Pikirku, “Siapa? Ngomong dengan aku ya?” lalu aku hanya mengangguk. Semuanya berlalu seperti angin. Hingga sebuah kesempatan bernama ketetapan Tuhan membuatnya jadi beda. Aku adalah pelanggan terbaik apotek itu. Bertandang 3 kali seminggu boleh juga. Ada-ada saja yang harus dibeli. Apapun harus dibeli.
“....”
saat itu aku bahkan nggak komentar apapun ketika lihat ban motor kempis. Sudahlah, lupakan orang tidak punya semangat ini. Tapi tukang parkir itu mendekat dan tersenyum. Telunjuknya mengarah ke arah jam sembilan. Ada bengkel kecil di sana. “Makasih..” kataku pelan.

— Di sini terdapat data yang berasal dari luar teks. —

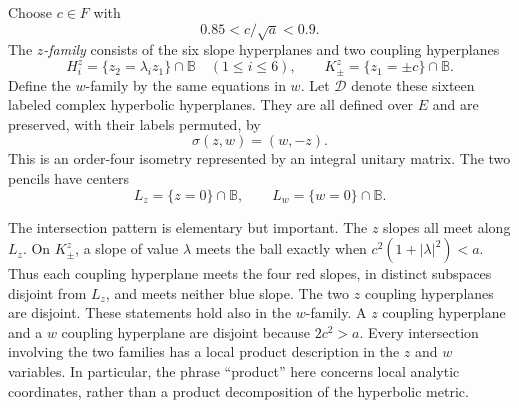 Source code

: \documentclass[11pt,reqno]{amsart}
\numberwithin{equation}{section}
\theoremstyle{definition}
\theoremstyle{remark}
\newcommand{\BB}{\mathbb B}
\newcommand{\cD}{\mathcal D}
\begin{document}
Choose $c\in F$ with
\begin{equation}\label{geo:coupling-size}
                 0.85<c/\sqrt a<0.9.
\end{equation}
The \emph{$z$-family} consists of the six slope hyperplanes and two
coupling hyperplanes
\[
 H^z_i=\{z_2=\lambda_i z_1\}\cap\BB\quad(1\le i\le6),
 \qquad K^z_\pm=\{z_1=\pm c\}\cap\BB.
\]
Define the $w$-family by the same equations in $w$.  Let $\cD$ denote
these sixteen labeled complex hyperbolic hyperplanes.  They are all
defined over $E$ and are preserved, with their labels permuted, by
\begin{equation}\label{geo:sigma}
                    \sigma(z,w)=(w,-z).
\end{equation}
This is an order-four isometry represented by an integral unitary
matrix.  The two pencils have centers
\[
 L_z=\{z=0\}\cap\BB,
 \qquad L_w=\{w=0\}\cap\BB.
\]

The intersection pattern is elementary but important.  The $z$ slopes
all meet along $L_z$.  On $K^z_\pm$, a slope of value $\lambda$ meets the
ball exactly when $c^2(1+|\lambda|^2)<a$.  Thus each coupling hyperplane
meets the four red slopes, in distinct subspaces disjoint from $L_z$,
and meets neither blue slope.  The two $z$ coupling hyperplanes are
disjoint.  These statements hold also in the $w$-family.  A $z$ coupling
hyperplane and a $w$ coupling hyperplane are disjoint because $2c^2>a$.
Every intersection involving the two families has a local product
description in the $z$ and $w$ variables.  In particular, the phrase
``product'' here concerns local analytic coordinates, rather than a
product decomposition of the hyperbolic metric.
\end{document}
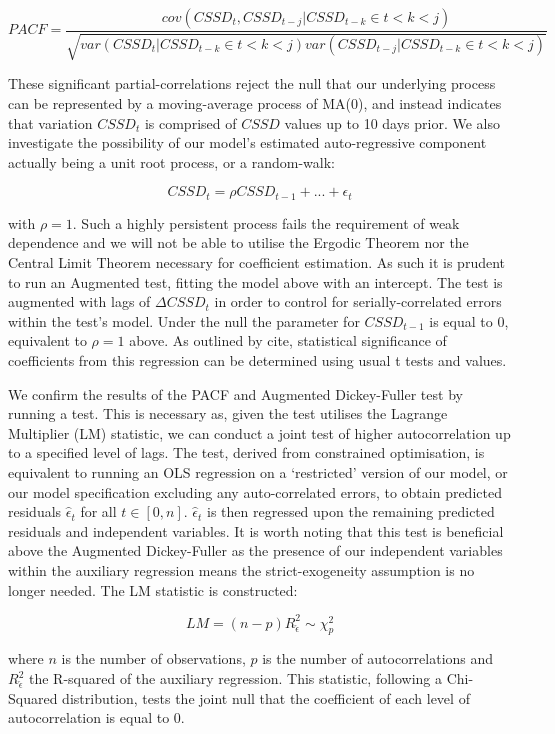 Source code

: \documentclass[12pt]{article}
\numberwithin{table}{section}   %
\begin{document}
$$
PACF=\frac{cov(CSSD_t,CSSD_{t-j}|CSSD_{t-k}\in{t<k<j})}{\sqrt{var(CSSD_t|CSSD_{t-k}\in{t<k<j})var(CSSD_{t-j}|CSSD_{t-k}\in{t<k<j})}}
$$

These significant partial-correlations reject the null that our underlying process can be represented by a moving-average process of MA(0), and instead indicates that variation $CSSD_t$ is comprised of $CSSD$ values up to 10 days prior. We also investigate the possibility of our model’s estimated auto-regressive component actually being a unit root process, or a random-walk:

$$
CSSD_t=\rho{CSSD_{t-1}}+...+\epsilon_t
$$

with $\rho=1$. Such a highly persistent process fails the requirement of weak dependence and we will not be able to utilise the Ergodic Theorem nor the Central Limit Theorem necessary for coefficient estimation. As such it is prudent to run an Augmented \citet{dfuller} test, fitting the model above with an intercept. The test is augmented with lags of $\Delta{CSSD_t}$ in order to control for serially-correlated errors within the test’s model. Under the null the parameter for $CSSD_{t-1}$ is equal to 0, equivalent to $\rho=1$ above. As outlined by cite, statistical significance of coefficients from this regression can be determined using usual t tests and values.

We confirm the results of the PACF and Augmented Dickey-Fuller test by running a \citet{breusch} \citet{godfrey} test. This is necessary as, given the test utilises the Lagrange Multiplier (LM) statistic, we can conduct a joint test of higher autocorrelation up to a specified level of lags. The test, derived from constrained optimisation, is equivalent to running an OLS regression on a ‘restricted’ version of our model, or our model specification excluding any auto-correlated errors, to obtain predicted residuals $\hat{\epsilon}_t$ for all $t\in[0,n]$. $\hat{\epsilon}_t$ is then regressed upon the remaining predicted residuals and independent variables. It is worth noting that this test is beneficial above the Augmented Dickey-Fuller as the presence of our independent variables within the auxiliary regression means the strict-exogeneity assumption is no longer needed. The LM statistic is constructed:

$$
LM=(n-p)R^2_{\hat{\epsilon}} \sim\chi^2_p
$$

where $n$ is the number of observations, $p$ is the number of autocorrelations and $R^2_{\hat{\epsilon}}$ the R-squared of the auxiliary regression. This statistic, following a Chi-Squared distribution, tests the joint null that the coefficient of each level of autocorrelation is equal to 0.
\end{document}
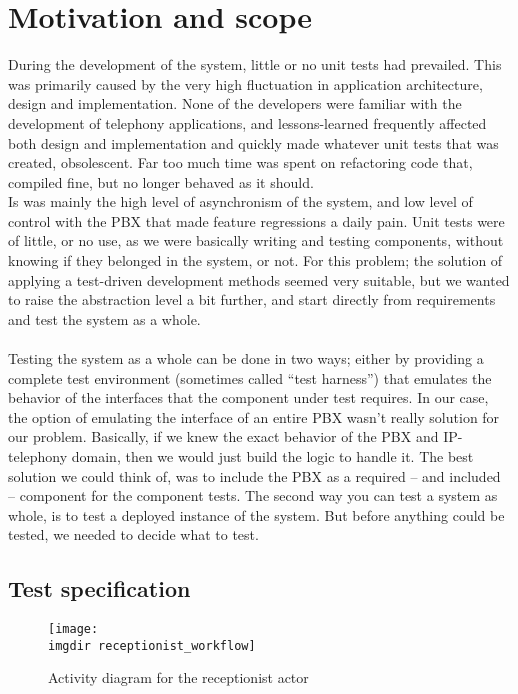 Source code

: \section{Motivation and scope}
During the development of the system, little or no unit tests had prevailed. This  was primarily caused by the very high fluctuation in application architecture, design and implementation. None of the developers were familiar with the development of telephony applications, and lessons-learned frequently affected both design and implementation and quickly made whatever unit tests that was created, obsolescent. Far too much time was spent on refactoring code that, compiled fine, but no longer behaved as it should.\\
Is was mainly the high level of asynchronism of the system, and low level of control with the PBX that made feature regressions a daily pain. Unit tests were of little, or no use, as we were basically writing and testing components, without knowing if they belonged in the system, or not. For this problem; the solution of applying a test-driven development methods seemed very suitable, but we wanted to raise the abstraction level a bit further, and start directly from requirements and test the system as a whole.\\\\
Testing the system as a whole can be done in two ways; either by providing a complete test environment (sometimes called ``test harness'') that emulates the behavior of the interfaces that the component under test requires. In our case, the option of emulating the interface of an entire PBX wasn't really solution for our problem. Basically, if we knew the exact behavior of the PBX and IP-telephony domain, then we would just build the logic to handle it. The best solution we could think of, was to include the PBX as a required -- and included -- component for the component tests.
The second way you can test a system as whole, is to test a deployed instance of the system. But before anything could be tested, we needed to decide what to test.

\subsection{Test specification}
\label{sec:1st-iteration-test-specification}
\begin{figure}[h]
\texttt{[image: \\imgdir receptionist\_workflow]}
\centering
\caption{Activity diagram for the receptionist actor}
\label{fig:activity_diagram_receptionist}
\end{figure}

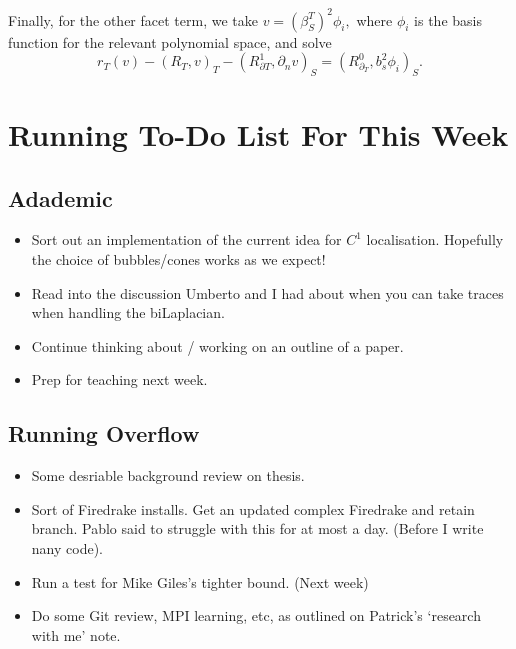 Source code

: \documentclass[12pt,a4paper]{article}
\begin{document}
Finally, for the other facet term, we take $v = (\beta_S^T)^2\phi_i,$ where $\phi_i$ is the basis function for the relevant polynomial space, and solve
\begin{equation}
    r_T(v) - (R_T, v)_T - (R_{\partial T}^1, \partial_n v)_S = (R_{\partial_T}^0, b_s^2 \phi_i)_S.
\end{equation}








\newpage

\section{Running To-Do List For This Week}

\subsection{Adademic}
\begin{itemize}
    \item Sort out an implementation of the current idea for $C^1$ localisation. Hopefully the choice of bubbles/cones works as we expect!
    \item Read into the discussion Umberto and I had about when you can take traces when handling the biLaplacian.
    \item Continue thinking about / working on an outline of a paper. 
    \item Prep for teaching next week.
\end{itemize}

\subsection{Running Overflow}

\begin{itemize}
    \item Some desriable background review on thesis. 
    \item Sort of Firedrake installs. Get an updated complex Firedrake and retain branch. Pablo said to struggle with this for at most a day. (Before I write nany code).
    \item Run a test for Mike Giles's tighter bound. (Next week)
    \item Do some Git review, MPI learning, etc, as outlined on Patrick's `research with me' note. 
\end{itemize}
\end{document}
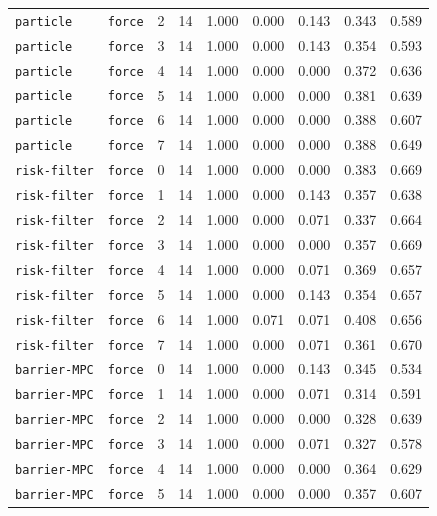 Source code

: \documentclass{article}
\begin{document}
\begin{center}
{\begin{tabular}{llllccccc}
\texttt{particle} & \texttt{force} & 2 & 14 & 1.000 & 0.000 & 0.143 & 0.343 & 0.589 \\
\texttt{particle} & \texttt{force} & 3 & 14 & 1.000 & 0.000 & 0.143 & 0.354 & 0.593 \\
\texttt{particle} & \texttt{force} & 4 & 14 & 1.000 & 0.000 & 0.000 & 0.372 & 0.636 \\
\texttt{particle} & \texttt{force} & 5 & 14 & 1.000 & 0.000 & 0.000 & 0.381 & 0.639 \\
\texttt{particle} & \texttt{force} & 6 & 14 & 1.000 & 0.000 & 0.000 & 0.388 & 0.607 \\
\texttt{particle} & \texttt{force} & 7 & 14 & 1.000 & 0.000 & 0.000 & 0.388 & 0.649 \\
\texttt{risk-filter} & \texttt{force} & 0 & 14 & 1.000 & 0.000 & 0.000 & 0.383 & 0.669 \\
\texttt{risk-filter} & \texttt{force} & 1 & 14 & 1.000 & 0.000 & 0.143 & 0.357 & 0.638 \\
\texttt{risk-filter} & \texttt{force} & 2 & 14 & 1.000 & 0.000 & 0.071 & 0.337 & 0.664 \\
\texttt{risk-filter} & \texttt{force} & 3 & 14 & 1.000 & 0.000 & 0.000 & 0.357 & 0.669 \\
\texttt{risk-filter} & \texttt{force} & 4 & 14 & 1.000 & 0.000 & 0.071 & 0.369 & 0.657 \\
\texttt{risk-filter} & \texttt{force} & 5 & 14 & 1.000 & 0.000 & 0.143 & 0.354 & 0.657 \\
\texttt{risk-filter} & \texttt{force} & 6 & 14 & 1.000 & 0.071 & 0.071 & 0.408 & 0.656 \\
\texttt{risk-filter} & \texttt{force} & 7 & 14 & 1.000 & 0.000 & 0.071 & 0.361 & 0.670 \\
\texttt{barrier-MPC} & \texttt{force} & 0 & 14 & 1.000 & 0.000 & 0.143 & 0.345 & 0.534 \\
\texttt{barrier-MPC} & \texttt{force} & 1 & 14 & 1.000 & 0.000 & 0.071 & 0.314 & 0.591 \\
\texttt{barrier-MPC} & \texttt{force} & 2 & 14 & 1.000 & 0.000 & 0.000 & 0.328 & 0.639 \\
\texttt{barrier-MPC} & \texttt{force} & 3 & 14 & 1.000 & 0.000 & 0.071 & 0.327 & 0.578 \\
\texttt{barrier-MPC} & \texttt{force} & 4 & 14 & 1.000 & 0.000 & 0.000 & 0.364 & 0.629 \\
\texttt{barrier-MPC} & \texttt{force} & 5 & 14 & 1.000 & 0.000 & 0.000 & 0.357 & 0.607 \\
\bottomrule
\end{tabular}%
}
\end{center}
\end{document}
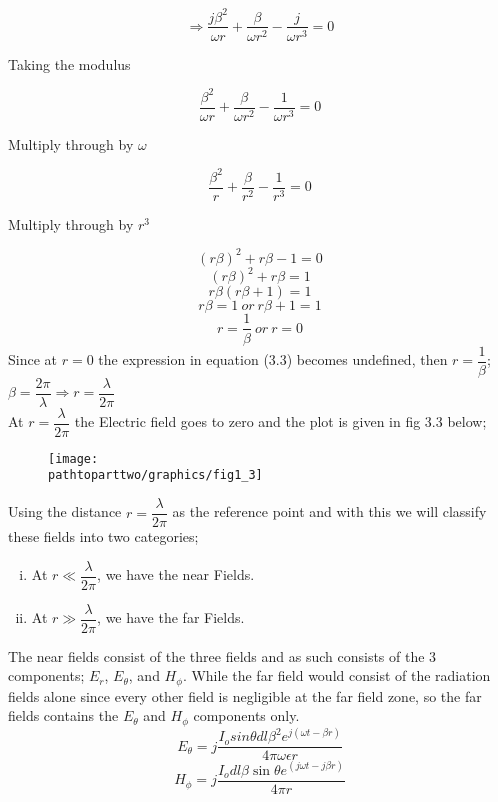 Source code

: $$\Longrightarrow  \dfrac{j\beta^2}{\omega r} + \dfrac{\beta}{\omega r^2} - \dfrac{j}{\omega r^3} = 0 $$
\begin{center}
Taking the modulus
\end{center} 
$$  \dfrac{\beta^2}{\omega r} + \dfrac{\beta}{\omega r^2} - \dfrac{1}{\omega r^3} = 0 $$
\begin{center}
Multiply through by $\omega$
\end{center}
$$  \dfrac{\beta^2}{r} + \dfrac{\beta}{r^2} - \dfrac{1}{r^3} = 0 $$
\begin{center}
Multiply through by $r^3$
\end{center} 
$$  (r\beta)^2 + r\beta - 1 = 0 $$
$$  (r\beta)^2 + r\beta = 1 $$
$$  r\beta(r\beta + 1) = 1 $$
$$ r\beta = 1 \ or \ r\beta + 1 = 1 $$
$$ r = \dfrac{1}{\beta} \ or \ r = 0 $$
Since at $ r = 0$ the expression in equation (3.3) becomes undefined, then $ r = \dfrac{1}{\beta} $; $\beta = \dfrac{2\pi}{\lambda} \Longrightarrow r =  \dfrac{\lambda}{2 \pi} $ \\ 
At $ r =  \dfrac{\lambda}{2 \pi} $ the Electric field goes to zero and the plot is given in fig 3.3 below;
\begin{figure}[h]
\centering
\texttt{[image: \\pathtoparttwo/graphics/fig1\_3]}
\caption{}
\label{fig:1}
\end{figure}
Using the distance $r =  \dfrac{\lambda}{2 \pi}$ as the reference point and with this we will classify these fields into two categories;
\begin{enumerate}[(i)]
\item At $r \ll  \dfrac{\lambda}{2 \pi}$, we have the near Fields.
\item At $r \gg  \dfrac{\lambda}{2 \pi}$, we have the far Fields.
\end{enumerate}
The near fields consist of the three fields and as such consists of the $3$ components; $E_r$, $E_{\theta}$, and $H_{\phi}$. While the far field would consist of the radiation fields alone since every other field is negligible at the far field zone, so the far fields contains the $E_\theta$ and $H_\phi$ components only. 
$$E_{\theta} = j\dfrac{I_osin \theta dl\beta^2 e^{j(\omega t - \beta r)}}{4\pi \omega \epsilon r}$$
$$H_\phi = j\dfrac{I_o dl \beta \sin\theta   e^{(j\omega t-j\beta r)} }{4\pi r} $$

Senyum sedikit.
Aku juluki dia Tukang Parkir 1. Perawakannya persis caesar yang sering joget-joget di TV. Senyum mereka sama. Hanya peruntungannya saja yang beda. Rambutnya di cat warna kemerah-merahan. Dengan rompi orange dan teriakan-teriakannya. Kadang bicaranya suka dibuat ala banci. Tapi dia asli. Lelaki baik. Akhirnya aku tau, nama orang itu Ucok. Allah memang baik. Suatu hari bibirku komat-kamit, berdoa. Sepertinya aku tidak ada uang untuk bayar parkir. Hebatnya, Pak Ucok tidak mau terima uang bayar parkirku.
“Tunggu ya Bu, aku cari dulu sosoknya.” Kata pak ucok pada seorang Ibu.
Aku keluar apotek, menyerahkan uang seribu – yang akhirnya ketemu setelah ngorek2 tas – pada dia . Dengan alasan sedang sibuk menghitung uang, dia menyuruhku pergi saja. Ibu itu protes. “Eh dia sih beda bu, sudah sering ke sini.” Pak Ucok membelaku. Untuk kali pertama, Aku tersenyum geli di tempat itu.
Sepertinya dia punya bakat analisis. Selalu kepo kenapa aku suka sekali datang ke apotek. Aku diam sajalah. Seolah aku ini bilang padanya “Anda tidak boleh masuk ke areaku.” Lalu entah sejak kapan tepatnya, aku ini gratis biaya parkir.
Sebenarnya, Ada dua orang tukang parkir lagi. Tukang Parkir 2 dan Tukang Parkir 3. Jadi ketika Pak ucok sedang sibuk dengan yang lain, ia kerapkali berteriak lalu berlari sekcang-kencangnya ketika melihat aku ingin membayar uang parkir ke temannya. Tukang parkir 2, Pak Hutabarat namanya. Ia lantas melongo. Sama, Tukang Parkir 3, Herman, ia juga melongo. Mungki mereka mikir “Rezeki kok di buang”.
“Siapa yang sakit?” katanya ceria.  “Kuliah ya? Dimana?”
Serentetan tanya aku jawab juga. Asalkan “tidak masuk ke area aku”. Kemudian sejak itu,  ia tidak mau terima uangku. Kadang Aku nggak enak jadi bayar sajalah. Tapi dia nolak. Aku bilang, sekali-sekali pak, Saya jangan keseringan. Lalu ia terima.
Entah sejak kapan, alasanku selalu datang ke apotek tersebar ke Pak Hutabarat dan Herman. Infonya menyebar cepat bersaing dengan modem internet. Lantas mereka bertiga selalu menggratiskan biaya parkir. Mereka baik. Upah jadi tukang parkir itu berapa? Penasaran. Sedikit bisa jadi. Tapi mereka baik. Kemiskinan mereka tidak menghalangi mereka untuk menjadi orang yang berempati. Mereka tidak matre. Itu letak spesial mereka. Ada udara sejuk menelusup hatiku. Apa ya namanya? Mungkin terharu.

Sampai aku bergumam. Kelak jika tiba saatnya aku menikah. Aku undang mereka. InsyaAllah.